That was what my post was meant to refute, and the weird sense of entitlement that Google is somehow in the wrong by killing a product which is a waste of resources for them. There are plenty of alternatives (and I suspect we'll see a whole bunch more over the coming months), complaining like we deserve reader to still be available (when consumer-pays products are clearly outside Google's business model) isn't helping.


The "weird sense" comes directly from Google's pitches, which amount to "use our free service: Trust all your data to it! Nothing will go wrong, we're here forever!".

Which is a pitch they continue to make, with Drive and Hangouts and each successive launch, but never once cautioning "btw if this doesn't work out for us we'll kill the service". They even relaunch previously failed projects in the same spaces where they've pulled this before, with Keep aiming for the same space Notebook (RIP) did. Do they think we're stupid?

They can't have their cake and eat it. They can position themselves as the trustworthy guardians for whom organising the world's information is the only goal, or they can position themselves as the ruthless capitalists where business is the ultimate goal, but they can't do both.

That's what people object to. You can say that they're naive for believing that a business won't put the bottom line first, but Google has always pretended otherwise, right from the first line of the IPO. "Google is not a conventional company. We do not intend to become one."

Fine, but then "any conventional company would do this" is not a good enough defence for your actions.


>They even relaunch previously failed projects in the same spaces where they've pulled this before, with Keep aiming for the same space Notebook (RIP) did. Do they think we're stupid?

This gets repeated a lot (understandable given its launches proximity to the Reader shutdown notice) but its inaccurate. Keep doesn't address the same use case as Evernote/Notebook at all and isn't trying to. Its more of a Notepad/Apple Notes competitor if anything.


You make a good point. I do want to point out that typically Google gives plenty of notice, and gives users the option of downloading and backing up whatever data they had stored on their service before pulling the plug.

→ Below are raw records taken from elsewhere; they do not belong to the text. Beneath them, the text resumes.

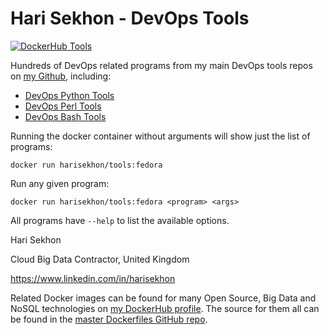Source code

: # Hari Sekhon - DevOps Tools

[![DockerHub Tools](https://img.shields.io/badge/DockerHub-harisekhon%2Ftools-blue)](https://hub.docker.com/repository/docker/harisekhon/tools)

Hundreds of DevOps related programs from my main DevOps tools repos on [my Github](https://github.com/harisekhon), including:

- [DevOps Python Tools](https://github.com/harisekhon/devops-python-tools)
- [DevOps Perl Tools](https://github.com/harisekhon/devops-perl-tools)
- [DevOps Bash Tools](https://github.com/harisekhon/devops-bash-tools)

Running the docker container without arguments will show just the list of programs:

```
docker run harisekhon/tools:fedora
```

Run any given program:

```
docker run harisekhon/tools:fedora <program> <args>
```

All programs have `--help` to list the available options.

Hari Sekhon

Cloud Big Data Contractor, United Kingdom

https://www.linkedin.com/in/harisekhon

Related Docker images can be found for many Open Source, Big Data and NoSQL technologies on [my DockerHub profile](https://hub.docker.com/r/harisekhon). The source for them all can be found in the [master Dockerfiles GitHub repo](https://github.com/HariSekhon/Dockerfiles/).
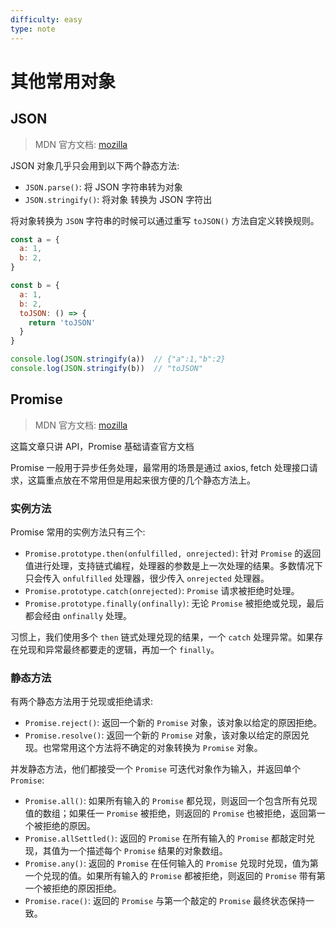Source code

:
 ```yaml
---
difficulty: easy
type: note
---
```


# 其他常用对象

## JSON

> MDN 官方文档: [mozilla](https://developer.mozilla.org/zh-CN/docs/Web/JavaScript/Reference/Global_Objects/JSON)

JSON 对象几乎只会用到以下两个静态方法:
- `JSON.parse()`: 将 JSON 字符串转为对象
- `JSON.stringify()`: 将对象 转换为 JSON 字符出

将对象转换为 `JSON` 字符串的时候可以通过重写 `toJSON()` 方法自定义转换规则。

```js
const a = {
  a: 1,
  b: 2,
}

const b = {
  a: 1,
  b: 2,
  toJSON: () => {
    return 'toJSON'
  }
}

console.log(JSON.stringify(a))  // {"a":1,"b":2}
console.log(JSON.stringify(b))  // "toJSON"
```

## Promise

> MDN 官方文档: [mozilla](https://developer.mozilla.org/zh-CN/docs/Web/JavaScript/Reference/Global_Objects/Promise)

这篇文章只讲 API，Promise 基础请查官方文档

Promise 一般用于异步任务处理，最常用的场景是通过 axios, fetch 处理接口请求，这篇重点放在不常用但是用起来很方便的几个静态方法上。

### 实例方法

Promise 常用的实例方法只有三个:
- `Promise.prototype.then(onfulfilled, onrejected)`: 针对 `Promise` 的返回值进行处理，支持链式编程，处理器的参数是上一次处理的结果。多数情况下只会传入 `onfulfilled` 处理器，很少传入 `onrejected` 处理器。
- `Promise.prototype.catch(onrejected)`: `Promise` 请求被拒绝时处理。
- `Promise.prototype.finally(onfinally)`: 无论 `Promise` 被拒绝或兑现，最后都会经由 `onfinally` 处理。

习惯上，我们使用多个 `then` 链式处理兑现的结果，一个 `catch` 处理异常。如果存在兑现和异常最终都要走的逻辑，再加一个 `finally`。

### 静态方法

有两个静态方法用于兑现或拒绝请求:
- `Promise.reject()`: 返回一个新的 `Promise` 对象，该对象以给定的原因拒绝。
- `Promise.resolve()`: 返回一个新的 `Promise` 对象，该对象以给定的原因兑现。也常常用这个方法将不确定的对象转换为 `Promise` 对象。

并发静态方法，他们都接受一个 `Promise` 可迭代对象作为输入，并返回单个 `Promise`:
- `Promise.all()`: 如果所有输入的 `Promise` 都兑现，则返回一个包含所有兑现值的数组；如果任一 `Promise` 被拒绝，则返回的 `Promise` 也被拒绝，返回第一个被拒绝的原因。
- `Promise.allSettled()`: 返回的 `Promise` 在所有输入的 `Promise` 都敲定时兑现，其值为一个描述每个 `Promise` 结果的对象数组。
- `Promise.any()`: 返回的 `Promise` 在任何输入的 `Promise` 兑现时兑现，值为第一个兑现的值。如果所有输入的 `Promise` 都被拒绝，则返回的 `Promise` 带有第一个被拒绝的原因拒绝。
- `Promise.race()`: 返回的 `Promise` 与第一个敲定的 `Promise` 最终状态保持一致。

Even now, you can still head to Reader and download your personal data and whatnot, up to 15 days after they turn it off.

I don't like it either, but it's not the same as them just deleting your data suddenly, which you seem to be alluding to.

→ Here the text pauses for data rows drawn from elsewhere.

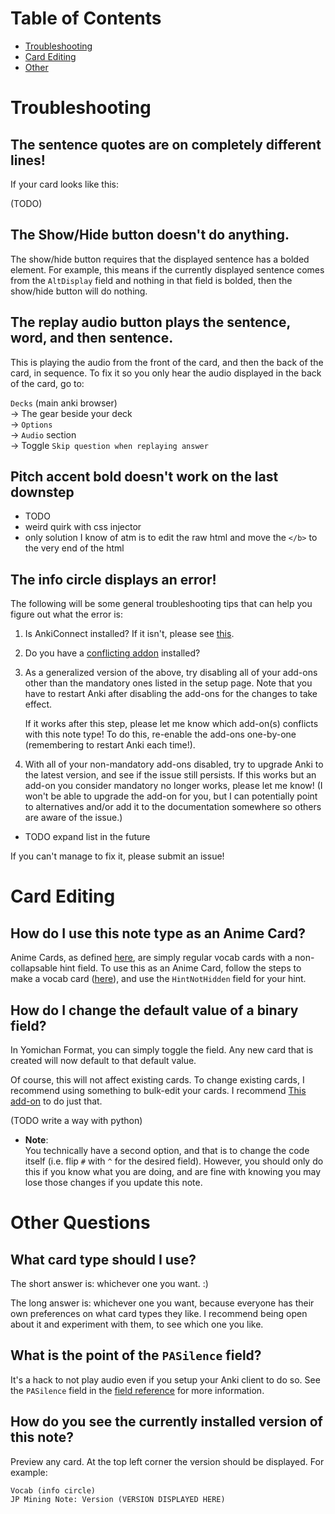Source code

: <!--
TODO reword this maybe?

Remember that all cards are fully customizable!
You are absolutely free to tear the code apart and make these card formats your own.
-->



<!--
# How do I get rid of all of this pitch accent info?
See [here](usage#wait-i-dont-want-to-test-pitch-accent).
-->


# Table of Contents
* [Troubleshooting](faq#troubleshooting)
* [Card Editing](faq#card-editing)
* [Other](faq#other)



# Troubleshooting

## The sentence quotes are on completely different lines!
If your card looks like this:

(TODO)



## The Show/Hide button doesn't do anything.
The show/hide button requires that the displayed sentence has a bolded element.
For example, this means if the currently displayed sentence comes from the `AltDisplay`
field and nothing in that field is bolded, then the show/hide button will do nothing.


## The replay audio button plays the sentence, word, and then sentence.
This is playing the audio from the front of the card,
and then the back of the card, in sequence.
To fix it so you only hear the audio displayed in the back of the card,
go to:

`Decks` (main anki browser) <br>
→  The gear beside your deck <br>
→  `Options` <br>
→  `Audio` section <br>
→  Toggle `Skip question when replaying answer`

<!--
This is a bug related to the above.
Unfortunately, I can't find another way to selectively suppress audio from playing,
so the bug is here to stay until a better solution is found.
-->


## Pitch accent bold doesn't work on the last downstep
- TODO
- weird quirk with css injector
- only solution I know of atm is to edit the raw html and move the `</b>` to the very end of the html


## The info circle displays an error!

The following will be some general troubleshooting tips that can help you figure out
what the error is:

1. Is AnkiConnect installed? If it isn't, please see [this](setup#required-anki-add-ons).

2. Do you have a [conflicting addon](setup#conflicting-add-ons) installed?

3. As a generalized version of the above,
   try disabling all of your add-ons other than the mandatory ones listed in the setup page.
   Note that you have to restart Anki after disabling the add-ons for the changes to take effect.

   If it works after this step, please let me know which add-on(s) conflicts with this note type!
   To do this, re-enable the add-ons one-by-one (remembering to restart Anki each time!).

4. With all of your non-mandatory add-ons disabled, try to upgrade Anki to the latest version,
   and see if the issue still persists.
   If this works but an add-on you consider mandatory no longer works, please let me know!
   (I won't be able to upgrade the add-on for you, but I can potentially point to alternatives
    and/or add it to the documentation somewhere so others are aware of the issue.)

- TODO expand list in the future

If you can't manage to fix it, please submit an issue!



# Card Editing


## How do I use this note type as an Anime Card?
Anime Cards, as defined [here](https://animecards.site/ankicards/#anime-cardsword-context-cards),
are simply regular vocab cards with a non-collapsable hint field.
To use this as an Anime Card, follow the steps to make a vocab card ([here](cardtypes#vocab-card)),
and use the `HintNotHidden` field for your hint.



## How do I change the default value of a binary field?
In Yomichan Format, you can simply toggle the field.
Any new card that is created will now default to that default value.

Of course, this will not affect existing cards.
To change existing cards, I recommend using something to bulk-edit
your cards.
I recommend [This add-on](https://ankiweb.net/shared/info/291119185)
to do just that.

(TODO write a way with python)


* **Note**: <br>
  You technically have a second option, and that is to change the code itself
  (i.e. flip `#` with `^` for the desired field).
  However, you should only do this if you know what you are doing,
  and are fine with knowing you may lose those changes
  if you update this note.


<!--
You have two main options:

**Option A:** You can simply fill the field in Yomichan.
When any new card is created, the option will be defaulted to true.

If you have many existing cards that you want to change,
this approach will then require batch changes to the cards.
To do Anki batch editing, you can either use [plugins](a) or do python scripting.

I personally use the latter, with some example scripts here (TODO).


**Option B:** To completely change the default value without requiring to fill the field,
you can rename the field to make more sense and swap all instances of `#` with `^`, and visa versa.
For example, if your goal is to make the cards a sentence card by default,
here are the following steps:
* Rename the field `IsSentenceCard` →  `IsVocabCard`
* Replace all instances of `{{#IsVocabCard}}` →  `{{^IsVocabCard}}`
* Replace all instances of `{{^IsVocabCard}}` →  `{{#IsVocabCard}}`
-->



# Other Questions

## What card type should I use?
The short answer is: whichever one you want. :)

The long answer is: whichever one you want,
because everyone has their own preferences on what card types they like.
I recommend being open about it and experiment with them, to see which one you like.


<!--
See here (TODO link to card types page)
Surprisingly, there's a lot of debate on this within the community.
In short,
[many](http://www.alljapaneseallthetime.com/blog/10000-sentences-why/)
[people](https://refold.la/roadmap/stage-2/a/basic-sentence-mining#Mine-Sentences-Not-Words)
prefer sentence cards, whereas
[many](https://learnjapanese.moe/guide/#mining)
[others](https://animecards.site/ankicards/#sentence-cards-vs-anime-cards)
prefer vocab cards.
Hell,
[some people](https://tatsumoto.neocities.org/blog/discussing-various-card-templates.html#targeted-sentence-cards-or-mpvacious-cards)
even use a funny combination of both.
Instead of giving a direct answer,
I would advise you to test all of them out to see which works best for you.
-->


<!--
I'm still not 100% sure what the best way to test pitch accent is,
so this section is removed until then

# How would I transition to test pitch accent with this note type?
Note that this answer is my personal opinion on how this should be done.

TODO
* starting to test pitch accent? (what I recommend) create separate cards
   * word -> word (and sentence if fully understood now)
   * sentence -> word/sentence
   * all future cards test word pitch accent

-->



## What is the point of the `PASilence` field?
It's a hack to not play audio even if you setup your Anki client to do so.
See the `PASilence` field in the [field reference](usage#anki-field-reference) for more information.


## How do you see the currently installed version of this note?
Preview any card. At the top left corner the version should be displayed.
For example:

```
Vocab (info circle)
JP Mining Note: Version (VERSION DISPLAYED HERE)
```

It's possible to regret the Reader shutdown, and to point out problems with Google's explanations, without also thinking that they were "wrong" to do it. This is pretty much my position. I think it's unfortunate, a strange decision, and Google's explanations don't make much sense. But I also think that they had every right to do it, and don't owe me a transparent explanation, which might reveal too much of their overall strategy. I was careful, of course, to use Reader in a way that would ensure minimal impact on me if it went away; and the week they announced their plans I switched to Newsblur.


If people get pissed off even when companies "do everything right" then companies won't try as hard in the future. Getting other people to accept changes like this from companies helps change the incentive structure so that there will be fewer cases where a free service disappears with no notice or data export.


>I'm pretty sick of this argument. Google is a company, they are not compelled to continue to support a product which is (presumably) not making money, or even if the resources they devote to it could be making more money elsewhere.

And I'm sick of hearing THIS argument. Google is a company. They make money out of our eyeballs. We have every right to criticise them whenever they do something some of us don't like.


Even if I agree with you that google handled reader shutdown pretty well once it's been decided, I'm not sure the "they're a company, they do what they please to make money" is better than the argument it's refuting.

You can't say "Please, let all of you use our products, it'll be awesome !", then say "we don't care if you're not satisfied, we do what we please". Having users also imply responsibilities.


I'm pretty sure plenty of Reader power users would have been glad to pay for it, myself included.


That would have meant customer support, wouldn't it? Google doesn't do that.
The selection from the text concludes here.